Collected data
--- START ---

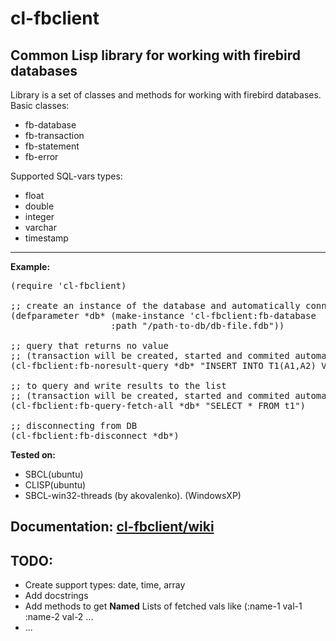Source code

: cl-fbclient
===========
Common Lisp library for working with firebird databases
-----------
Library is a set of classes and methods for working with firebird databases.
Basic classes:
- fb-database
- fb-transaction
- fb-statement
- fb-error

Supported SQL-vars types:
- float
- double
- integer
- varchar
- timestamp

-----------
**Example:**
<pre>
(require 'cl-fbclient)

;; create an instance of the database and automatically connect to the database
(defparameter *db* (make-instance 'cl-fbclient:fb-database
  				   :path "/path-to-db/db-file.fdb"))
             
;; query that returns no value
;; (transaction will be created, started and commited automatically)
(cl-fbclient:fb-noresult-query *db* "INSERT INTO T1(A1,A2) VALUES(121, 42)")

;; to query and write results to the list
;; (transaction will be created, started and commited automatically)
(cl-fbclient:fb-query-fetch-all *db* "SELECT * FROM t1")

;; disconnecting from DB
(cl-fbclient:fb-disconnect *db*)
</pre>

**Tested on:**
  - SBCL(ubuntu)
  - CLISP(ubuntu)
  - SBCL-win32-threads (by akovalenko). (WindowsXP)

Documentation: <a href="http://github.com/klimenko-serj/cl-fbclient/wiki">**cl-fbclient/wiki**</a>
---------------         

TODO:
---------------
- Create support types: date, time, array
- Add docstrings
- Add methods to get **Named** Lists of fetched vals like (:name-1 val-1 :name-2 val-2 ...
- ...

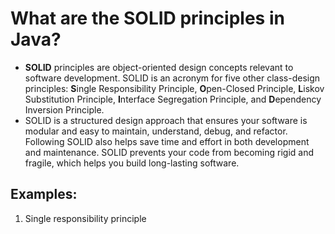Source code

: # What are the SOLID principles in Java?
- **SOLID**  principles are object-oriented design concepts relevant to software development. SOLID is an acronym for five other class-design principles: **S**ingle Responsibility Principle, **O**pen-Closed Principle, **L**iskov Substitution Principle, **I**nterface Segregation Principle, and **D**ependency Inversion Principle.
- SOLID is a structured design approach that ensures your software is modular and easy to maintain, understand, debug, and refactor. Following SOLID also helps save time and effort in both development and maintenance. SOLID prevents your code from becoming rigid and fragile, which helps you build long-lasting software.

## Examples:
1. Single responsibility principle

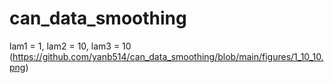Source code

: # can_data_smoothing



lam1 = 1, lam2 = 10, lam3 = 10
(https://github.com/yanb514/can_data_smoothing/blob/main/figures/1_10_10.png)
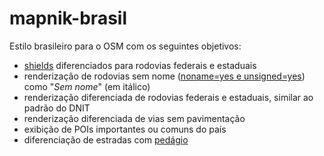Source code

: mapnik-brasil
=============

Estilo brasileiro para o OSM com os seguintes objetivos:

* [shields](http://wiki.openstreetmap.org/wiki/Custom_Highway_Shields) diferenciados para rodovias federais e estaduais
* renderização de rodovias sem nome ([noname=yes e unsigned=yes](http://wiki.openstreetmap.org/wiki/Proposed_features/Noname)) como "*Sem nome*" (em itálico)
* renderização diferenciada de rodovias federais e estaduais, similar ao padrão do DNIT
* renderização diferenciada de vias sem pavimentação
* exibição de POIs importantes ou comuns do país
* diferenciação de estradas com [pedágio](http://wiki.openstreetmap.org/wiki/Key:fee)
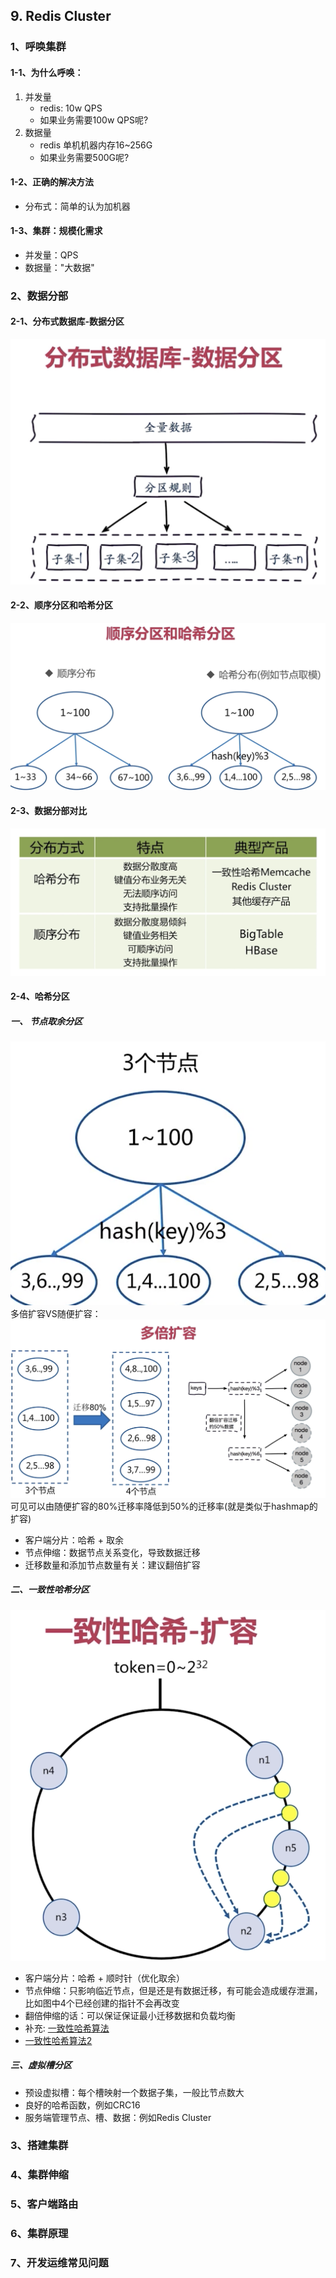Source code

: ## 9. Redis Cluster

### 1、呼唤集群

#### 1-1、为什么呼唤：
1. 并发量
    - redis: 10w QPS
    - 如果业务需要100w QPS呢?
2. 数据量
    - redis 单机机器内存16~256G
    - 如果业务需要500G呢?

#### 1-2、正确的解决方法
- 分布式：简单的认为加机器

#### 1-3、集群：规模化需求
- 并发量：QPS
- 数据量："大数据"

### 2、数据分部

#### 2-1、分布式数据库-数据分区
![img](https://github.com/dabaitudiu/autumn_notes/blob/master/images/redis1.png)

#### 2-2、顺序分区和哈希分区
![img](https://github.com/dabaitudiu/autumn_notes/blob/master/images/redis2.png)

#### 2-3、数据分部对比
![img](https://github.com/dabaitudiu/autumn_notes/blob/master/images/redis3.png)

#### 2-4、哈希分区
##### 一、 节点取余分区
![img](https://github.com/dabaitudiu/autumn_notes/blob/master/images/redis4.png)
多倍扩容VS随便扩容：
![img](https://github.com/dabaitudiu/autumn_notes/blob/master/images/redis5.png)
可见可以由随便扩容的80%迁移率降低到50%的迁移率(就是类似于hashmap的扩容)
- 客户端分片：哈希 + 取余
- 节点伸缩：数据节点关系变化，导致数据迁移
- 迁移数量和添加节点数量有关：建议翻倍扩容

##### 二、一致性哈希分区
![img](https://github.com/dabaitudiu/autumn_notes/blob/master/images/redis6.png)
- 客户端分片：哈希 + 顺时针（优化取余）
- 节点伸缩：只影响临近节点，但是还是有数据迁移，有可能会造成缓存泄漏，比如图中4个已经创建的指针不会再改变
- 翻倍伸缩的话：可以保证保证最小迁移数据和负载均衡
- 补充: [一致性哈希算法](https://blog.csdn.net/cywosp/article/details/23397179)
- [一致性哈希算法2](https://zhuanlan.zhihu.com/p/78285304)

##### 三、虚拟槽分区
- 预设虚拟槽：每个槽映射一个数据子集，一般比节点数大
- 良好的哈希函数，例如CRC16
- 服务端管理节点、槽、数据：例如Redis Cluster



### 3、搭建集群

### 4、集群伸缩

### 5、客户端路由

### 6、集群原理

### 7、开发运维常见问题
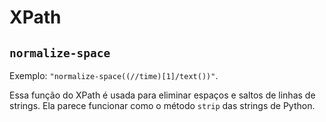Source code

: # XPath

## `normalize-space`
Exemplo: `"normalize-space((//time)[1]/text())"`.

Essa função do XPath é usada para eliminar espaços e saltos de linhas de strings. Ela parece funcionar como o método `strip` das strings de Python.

--- END ---

_WORK REQUIRED_
Print once more, exactly, the lines that start at the top of the records above and end at the line with "- CLISP(ubuntu)", skipping all pictures.

_TASK RESPONSE_
Source code

: cl-fbclient
===========
Common Lisp library for working with firebird databases
-----------
Library is a set of classes and methods for working with firebird databases.
Basic classes:
- fb-database
- fb-transaction
- fb-statement
- fb-error

Supported SQL-vars types:
- float
- double
- integer
- varchar
- timestamp

-----------
**Example:**
<pre>
(require 'cl-fbclient)

;; create an instance of the database and automatically connect to the database
(defparameter *db* (make-instance 'cl-fbclient:fb-database
  				   :path "/path-to-db/db-file.fdb"))
             
;; query that returns no value
;; (transaction will be created, started and commited automatically)
(cl-fbclient:fb-noresult-query *db* "INSERT INTO T1(A1,A2) VALUES(121, 42)")

;; to query and write results to the list
;; (transaction will be created, started and commited automatically)
(cl-fbclient:fb-query-fetch-all *db* "SELECT * FROM t1")

;; disconnecting from DB
(cl-fbclient:fb-disconnect *db*)
</pre>

**Tested on:**
  - SBCL(ubuntu)
  - CLISP(ubuntu)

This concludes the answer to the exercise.